(Beginning of Supplied data)

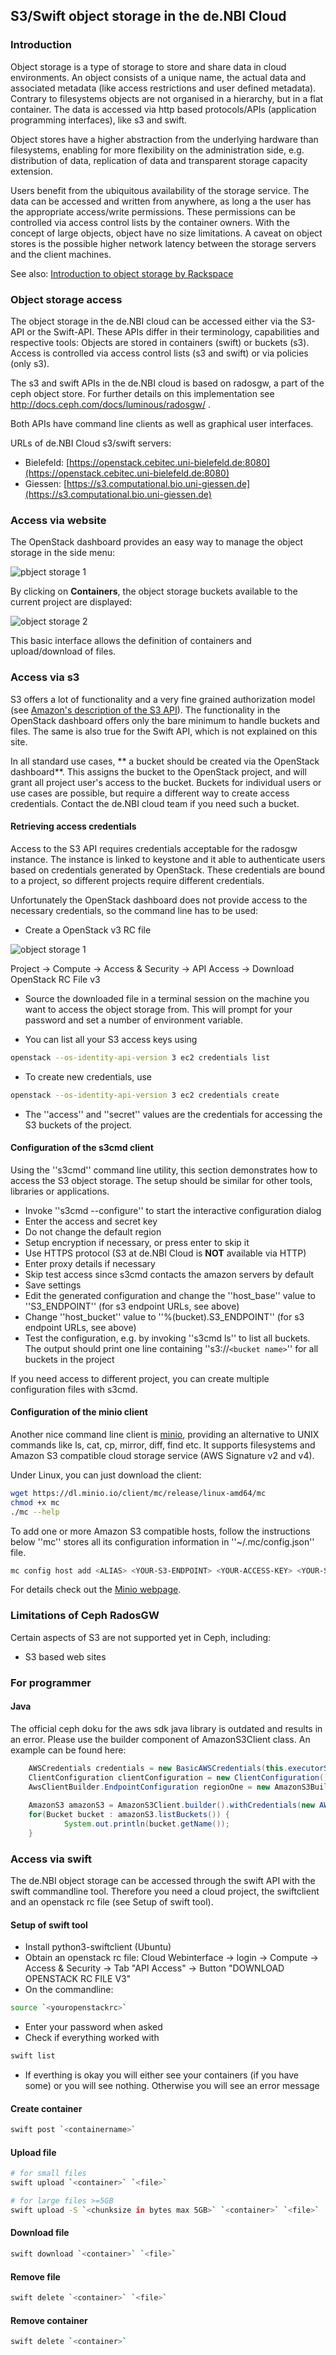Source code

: ## S3/Swift object storage in the de.NBI Cloud

### Introduction

Object storage is a type of storage to store and share data in cloud environments. An object consists of a unique name, the actual data and associated metadata (like access restrictions and user defined metadata). Contrary to filesystems objects are not organised in a hierarchy, but in a flat container. The data is accessed via http based protocols/APIs (application programming interfaces), like s3 and swift.

Object stores have a higher abstraction from the underlying hardware than filesystems, enabling for more flexibility on the administration side, e.g. distribution of data, replication of data and transparent storage capacity extension.

Users benefit from the ubiquitous availability of the storage service. The data can be accessed and written from anywhere, as long a the user has the appropriate access/write permissions. These permissions can be controlled via access control lists by the container owners. With the concept of large objects, object have no size limitations. A caveat on object stores is the possible higher network latency between the storage servers and the client machines.

See also: [Introduction to object storage by Rackspace](http://blog.rackspace.com/introduction-to-object-storage)

### Object storage access 

The object storage in the de.NBI cloud can be accessed either via the S3-API or the Swift-API. These APIs differ in their terminology, capabilities and respective tools: Objects are stored in containers (swift) or buckets (s3). Access is controlled via access control lists (s3 and swift) or via policies (only s3).

The s3 and swift APIs in the de.NBI cloud is based on radosgw, a part of the ceph object store. For further details on this implementation see http://docs.ceph.com/docs/luminous/radosgw/ .

Both APIs have command line clients as well as graphical user interfaces.

URLs of de.NBI Cloud s3/swift servers: 
* Bielefeld: [https://openstack.cebitec.uni-bielefeld.de:8080](https://openstack.cebitec.uni-bielefeld.de:8080)
* Giessen: [https://s3.computational.bio.uni-giessen.de](https://s3.computational.bio.uni-giessen.de)

### Access via website

The OpenStack dashboard provides an easy way to manage the object storage in the side menu:

![pbject storage 1](images/os_1.png)

By clicking on **Containers**, the object storage buckets available to the current project are displayed:

![object storage 2](images/os_2.png)

This basic interface allows the definition of containers and upload/download of files.

### Access via s3

S3 offers a lot of functionality and a very fine grained authorization model (see [ Amazon's description of the S3 API](http://docs.aws.amazon.com/AmazonS3/latest/API/Welcome.html)). The functionality in the OpenStack dashboard offers only the bare minimum to handle buckets and files. The same is also true for the Swift API, which is not explained on this site.

In all standard use cases, ** a bucket should be created via the OpenStack dashboard**. This assigns the bucket to the OpenStack project, and will grant all project user's access to the bucket. Buckets for individual users or use cases are possible, but require a different way to create access credentials. Contact the de.NBI cloud team if you need such a bucket.

#### Retrieving access credentials

Access to the S3 API requires credentials acceptable for the radosgw instance. The instance is linked to keystone and it able to authenticate users based on credentials generated by OpenStack. These credentials are bound to a project, so different projects require different credentials.

Unfortunately the OpenStack dashboard does not provide access to the necessary credentials, so the command line has to be used:


*  Create a OpenStack v3 RC file

![object storage 1](images/os_3.png)

Project -> Compute -> Access & Security -> API Access -> Download OpenStack RC File v3


*  Source the downloaded file in a terminal session on the machine you want to access the object storage from. This will prompt for your password and set a number of environment variable.

*  You can list all your S3 access keys using 

```bash
openstack --os-identity-api-version 3 ec2 credentials list
```    


*  To create new credentials, use

```bash
openstack --os-identity-api-version 3 ec2 credentials create
```    

*  The ''access'' and ''secret'' values are the credentials for accessing the S3 buckets of the project.

#### Configuration of the s3cmd client

Using the ''s3cmd'' command line utility, this section demonstrates how to access the S3 object storage. The setup should be similar for other tools, libraries or applications.



*  Invoke ''s3cmd --configure'' to start the interactive configuration dialog
*  Enter the access and secret key
*  Do not change the default region
*  Setup encryption if necessary, or press enter to skip it
*  Use HTTPS protocol (S3 at de.NBI Cloud is **NOT** available via HTTP)
*  Enter proxy details if necessary
*  Skip test access since s3cmd contacts the amazon servers by default
*  Save settings
*  Edit the generated configuration and change the ''host_base'' value to ''S3_ENDPOINT'' (for s3 endpoint URLs, see above)
*  Change ''host_bucket'' value to ''%(bucket).S3_ENDPOINT'' (for s3 endpoint URLs, see above)
*  Test the configuration, e.g. by invoking ''s3cmd ls'' to list all buckets. The output should print one line containing ''s3://`<bucket name>`'' for all buckets in the project

If you need access to different project, you can create multiple configuration files with s3cmd.

#### Configuration of the minio client

Another nice command line client is [minio](https://docs.minio.io/docs/minio-client-quickstart-guide), 
providing an alternative to UNIX commands like ls, cat, cp, mirror, 
diff, find etc. It supports filesystems and Amazon S3 compatible cloud storage service (AWS Signature v2 and v4).

Under Linux, you can just download the client:

```bash
wget https://dl.minio.io/client/mc/release/linux-amd64/mc
chmod +x mc
./mc --help
```

To add one or more Amazon S3 compatible hosts, follow the instructions below ''mc'' stores all its 
configuration information in ''~/.mc/config.json'' file.

```bash
mc config host add <ALIAS> <YOUR-S3-ENDPOINT> <YOUR-ACCESS-KEY> <YOUR-SECRET-KEY>
```

For details check out the [Minio webpage](https://docs.minio.io/).


### Limitations of Ceph RadosGW

Certain aspects of S3 are not supported yet in Ceph, including:

*  S3 based web sites


### For programmer

#### Java

The official ceph doku for the aws sdk java library is outdated and results in an error. Please use the builder component of AmazonS3Client class.
An example can be found here:

```java
    AWSCredentials credentials = new BasicAWSCredentials(this.executorS3Key, this.executorS3Secret);
    ClientConfiguration clientConfiguration = new ClientConfiguration();
    AwsClientBuilder.EndpointConfiguration regionOne = new AmazonS3Builder.EndpointConfiguration("s3.computational.bio.uni-giessen.de", "RegionOne");
    
    AmazonS3 amazonS3 = AmazonS3Client.builder().withCredentials(new AWSStaticCredentialsProvider(credentials)).withRegion("RegionOne").withEndpointConfiguration(regionOne).build();
    for(Bucket bucket : amazonS3.listBuckets()) {
            System.out.println(bucket.getName());
    }
```        

### Access via swift

The de.NBI object storage can be accessed through the swift API with the swift commandline tool. Therefore you need a cloud project, the swiftclient and an openstack rc file (see Setup of swift tool).

#### Setup of swift tool


*  Install python3-swiftclient (Ubuntu)
*  Obtain an openstack rc file: Cloud Webinterface -> login -> Compute -> Access & Security -> Tab "API Access" -> Button "DOWNLOAD OPENSTACK RC FILE V3"
*  On the commandline: 

```bash
source `<youropenstackrc>`
```    

*  Enter your password when asked
*  Check if everything worked with

```bash
swift list
```    
 
*  If everthing is okay you will either see your containers (if you have some) or you will see nothing. Otherwise you will see an error message

#### Create container

```bash
swift post `<containername>`
```

#### Upload file

```bash
# for small files
swift upload `<container>` `<file>`
```    

```bash
# for large files >=5GB
swift upload -S `<chunksize in bytes max 5GB>` `<container>` `<file>` 
```

#### Download file

```bash
swift download `<container>` `<file>`
```

#### Remove file

```bash
swift delete `<container>` `<file>`
```

#### Remove container

```bash
swift delete `<container>`
```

(End of Supplied data)

Task brief: Every line holding the word "side" should be copied out of the records above.

Completed exercise:
Object stores have a higher abstraction from the underlying hardware than filesystems, enabling for more flexibility on the administration side, e.g. distribution of data, replication of data and transparent storage capacity extension.
The OpenStack dashboard provides an easy way to manage the object storage in the side menu:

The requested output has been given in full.